### [WHAT THE TASK ASKS]
Copy out each line below that has the word "looking" in it.

### [AVAILABLE DATA]
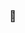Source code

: ###   👋

<!--
[![Top Langs](https://github-readme-stats.vercel.app/api/top-langs/?username=kis0421&)](https://github.com/anuraghazra/github-readme-stats)



📧 kig0421@gmail.com
[![Hits](https://hits.seeyoufarm.com/api/count/incr/badge.svg?url=https%3A%2F%2Fgithub.com%2Fkis0421%2Fhit-counter&count_bg=%2387FF6F&title_bg=%23555555&icon=&icon_color=%23E7E7E7&title=hits&edge_flat=false)](https://hits.seeyoufarm.com)


**kis0421/kis0421** is a ✨ _special_ ✨ repository because its `README.md` (this file) appears on your GitHub profile.

Here are some ideas to get you started:

- 🔭 I’m currently working on ...
- 🌱 I’m currently learning ...
- 👯 I’m looking to collaborate on ...
- 🤔 I’m looking for help with ...
- 💬 Ask me about ...
- 📫 How to reach me: ...
- 😄 Pronouns: ...
- ⚡ Fun fact: ...
-->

### [ANSWER TO THIS TASK]
- 👯 I’m looking to collaborate on ...
- 🤔 I’m looking for help with ...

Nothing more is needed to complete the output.